Data to process:
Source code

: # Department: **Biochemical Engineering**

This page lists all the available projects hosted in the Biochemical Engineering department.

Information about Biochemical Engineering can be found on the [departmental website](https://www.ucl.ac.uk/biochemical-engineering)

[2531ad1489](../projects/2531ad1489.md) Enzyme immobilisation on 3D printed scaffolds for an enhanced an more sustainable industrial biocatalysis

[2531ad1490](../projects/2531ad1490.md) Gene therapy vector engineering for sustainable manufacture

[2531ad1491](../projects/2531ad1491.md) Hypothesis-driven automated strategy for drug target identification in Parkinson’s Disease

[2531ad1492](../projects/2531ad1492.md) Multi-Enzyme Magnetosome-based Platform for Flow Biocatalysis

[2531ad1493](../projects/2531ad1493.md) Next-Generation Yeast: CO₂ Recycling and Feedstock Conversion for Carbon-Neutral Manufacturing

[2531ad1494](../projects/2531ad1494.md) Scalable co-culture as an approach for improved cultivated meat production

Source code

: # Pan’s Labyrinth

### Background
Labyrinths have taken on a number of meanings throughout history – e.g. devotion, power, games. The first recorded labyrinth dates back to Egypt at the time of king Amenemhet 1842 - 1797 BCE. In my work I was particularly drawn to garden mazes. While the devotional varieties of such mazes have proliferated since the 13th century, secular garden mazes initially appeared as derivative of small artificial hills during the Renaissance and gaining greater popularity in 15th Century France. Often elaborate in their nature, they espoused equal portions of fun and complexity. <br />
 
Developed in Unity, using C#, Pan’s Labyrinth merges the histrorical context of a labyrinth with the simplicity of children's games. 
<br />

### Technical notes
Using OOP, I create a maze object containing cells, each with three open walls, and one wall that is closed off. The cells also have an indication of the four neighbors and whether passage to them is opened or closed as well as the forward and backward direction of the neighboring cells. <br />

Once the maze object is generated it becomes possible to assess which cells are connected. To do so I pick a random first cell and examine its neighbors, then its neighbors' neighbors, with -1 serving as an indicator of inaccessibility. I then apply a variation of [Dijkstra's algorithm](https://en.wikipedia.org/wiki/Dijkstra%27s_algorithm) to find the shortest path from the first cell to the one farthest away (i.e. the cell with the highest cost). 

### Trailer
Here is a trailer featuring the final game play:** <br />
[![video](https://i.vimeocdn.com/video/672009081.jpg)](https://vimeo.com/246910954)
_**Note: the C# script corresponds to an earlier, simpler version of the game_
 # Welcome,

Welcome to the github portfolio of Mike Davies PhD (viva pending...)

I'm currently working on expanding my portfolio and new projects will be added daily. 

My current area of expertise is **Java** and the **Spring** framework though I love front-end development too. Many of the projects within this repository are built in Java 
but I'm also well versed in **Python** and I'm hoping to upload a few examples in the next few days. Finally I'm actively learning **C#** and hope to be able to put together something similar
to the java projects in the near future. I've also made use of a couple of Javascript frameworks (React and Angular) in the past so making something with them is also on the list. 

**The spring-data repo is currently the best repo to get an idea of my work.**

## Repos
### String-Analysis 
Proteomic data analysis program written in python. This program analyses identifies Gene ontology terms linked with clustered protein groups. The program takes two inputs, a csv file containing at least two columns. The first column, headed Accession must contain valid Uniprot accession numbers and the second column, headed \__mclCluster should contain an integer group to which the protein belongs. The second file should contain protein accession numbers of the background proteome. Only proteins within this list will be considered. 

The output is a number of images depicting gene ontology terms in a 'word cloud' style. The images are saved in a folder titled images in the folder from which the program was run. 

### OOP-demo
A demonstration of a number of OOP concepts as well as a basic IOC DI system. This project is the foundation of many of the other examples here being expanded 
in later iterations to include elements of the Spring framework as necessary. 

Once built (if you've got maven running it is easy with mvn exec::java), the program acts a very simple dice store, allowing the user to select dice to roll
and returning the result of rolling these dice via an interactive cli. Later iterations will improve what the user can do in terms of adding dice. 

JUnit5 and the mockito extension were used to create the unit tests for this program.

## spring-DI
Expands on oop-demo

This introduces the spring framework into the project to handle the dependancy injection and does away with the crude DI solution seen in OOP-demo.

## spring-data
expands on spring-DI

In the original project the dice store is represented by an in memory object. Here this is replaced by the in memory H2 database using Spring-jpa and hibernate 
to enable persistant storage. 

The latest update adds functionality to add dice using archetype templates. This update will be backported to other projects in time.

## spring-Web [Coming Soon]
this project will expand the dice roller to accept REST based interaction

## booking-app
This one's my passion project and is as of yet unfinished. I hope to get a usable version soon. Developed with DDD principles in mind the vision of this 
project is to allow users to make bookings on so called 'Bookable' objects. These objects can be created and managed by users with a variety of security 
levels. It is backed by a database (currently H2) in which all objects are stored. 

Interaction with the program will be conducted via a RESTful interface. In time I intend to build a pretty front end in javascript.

Task item: The records above should be repeated exactly. Print them all.

Written solution:
Source code

: # Department: **Biochemical Engineering**

This page lists all the available projects hosted in the Biochemical Engineering department.

Information about Biochemical Engineering can be found on the [departmental website](https://www.ucl.ac.uk/biochemical-engineering)

[2531ad1489](../projects/2531ad1489.md) Enzyme immobilisation on 3D printed scaffolds for an enhanced an more sustainable industrial biocatalysis

[2531ad1490](../projects/2531ad1490.md) Gene therapy vector engineering for sustainable manufacture

[2531ad1491](../projects/2531ad1491.md) Hypothesis-driven automated strategy for drug target identification in Parkinson’s Disease

[2531ad1492](../projects/2531ad1492.md) Multi-Enzyme Magnetosome-based Platform for Flow Biocatalysis

[2531ad1493](../projects/2531ad1493.md) Next-Generation Yeast: CO₂ Recycling and Feedstock Conversion for Carbon-Neutral Manufacturing

[2531ad1494](../projects/2531ad1494.md) Scalable co-culture as an approach for improved cultivated meat production

Source code

: # Pan’s Labyrinth

### Background
Labyrinths have taken on a number of meanings throughout history – e.g. devotion, power, games. The first recorded labyrinth dates back to Egypt at the time of king Amenemhet 1842 - 1797 BCE. In my work I was particularly drawn to garden mazes. While the devotional varieties of such mazes have proliferated since the 13th century, secular garden mazes initially appeared as derivative of small artificial hills during the Renaissance and gaining greater popularity in 15th Century France. Often elaborate in their nature, they espoused equal portions of fun and complexity. <br />
 
Developed in Unity, using C#, Pan’s Labyrinth merges the histrorical context of a labyrinth with the simplicity of children's games. 
<br />

### Technical notes
Using OOP, I create a maze object containing cells, each with three open walls, and one wall that is closed off. The cells also have an indication of the four neighbors and whether passage to them is opened or closed as well as the forward and backward direction of the neighboring cells. <br />

Once the maze object is generated it becomes possible to assess which cells are connected. To do so I pick a random first cell and examine its neighbors, then its neighbors' neighbors, with -1 serving as an indicator of inaccessibility. I then apply a variation of [Dijkstra's algorithm](https://en.wikipedia.org/wiki/Dijkstra%27s_algorithm) to find the shortest path from the first cell to the one farthest away (i.e. the cell with the highest cost). 

### Trailer
Here is a trailer featuring the final game play:** <br />
[![video](https://i.vimeocdn.com/video/672009081.jpg)](https://vimeo.com/246910954)
_**Note: the C# script corresponds to an earlier, simpler version of the game_
 # Welcome,

Welcome to the github portfolio of Mike Davies PhD (viva pending...)

I'm currently working on expanding my portfolio and new projects will be added daily. 

My current area of expertise is **Java** and the **Spring** framework though I love front-end development too. Many of the projects within this repository are built in Java 
but I'm also well versed in **Python** and I'm hoping to upload a few examples in the next few days. Finally I'm actively learning **C#** and hope to be able to put together something similar
to the java projects in the near future. I've also made use of a couple of Javascript frameworks (React and Angular) in the past so making something with them is also on the list. 

**The spring-data repo is currently the best repo to get an idea of my work.**

## Repos
### String-Analysis 
Proteomic data analysis program written in python. This program analyses identifies Gene ontology terms linked with clustered protein groups. The program takes two inputs, a csv file containing at least two columns. The first column, headed Accession must contain valid Uniprot accession numbers and the second column, headed \__mclCluster should contain an integer group to which the protein belongs. The second file should contain protein accession numbers of the background proteome. Only proteins within this list will be considered. 

The output is a number of images depicting gene ontology terms in a 'word cloud' style. The images are saved in a folder titled images in the folder from which the program was run. 

### OOP-demo
A demonstration of a number of OOP concepts as well as a basic IOC DI system. This project is the foundation of many of the other examples here being expanded 
in later iterations to include elements of the Spring framework as necessary. 

Once built (if you've got maven running it is easy with mvn exec::java), the program acts a very simple dice store, allowing the user to select dice to roll
and returning the result of rolling these dice via an interactive cli. Later iterations will improve what the user can do in terms of adding dice. 

JUnit5 and the mockito extension were used to create the unit tests for this program.

## spring-DI
Expands on oop-demo

This introduces the spring framework into the project to handle the dependancy injection and does away with the crude DI solution seen in OOP-demo.

## spring-data
expands on spring-DI

In the original project the dice store is represented by an in memory object. Here this is replaced by the in memory H2 database using Spring-jpa and hibernate 
to enable persistant storage. 

The latest update adds functionality to add dice using archetype templates. This update will be backported to other projects in time.

## spring-Web [Coming Soon]
this project will expand the dice roller to accept REST based interaction

## booking-app
This one's my passion project and is as of yet unfinished. I hope to get a usable version soon. Developed with DDD principles in mind the vision of this 
project is to allow users to make bookings on so called 'Bookable' objects. These objects can be created and managed by users with a variety of security 
levels. It is backed by a database (currently H2) in which all objects are stored. 

Interaction with the program will be conducted via a RESTful interface. In time I intend to build a pretty front end in javascript.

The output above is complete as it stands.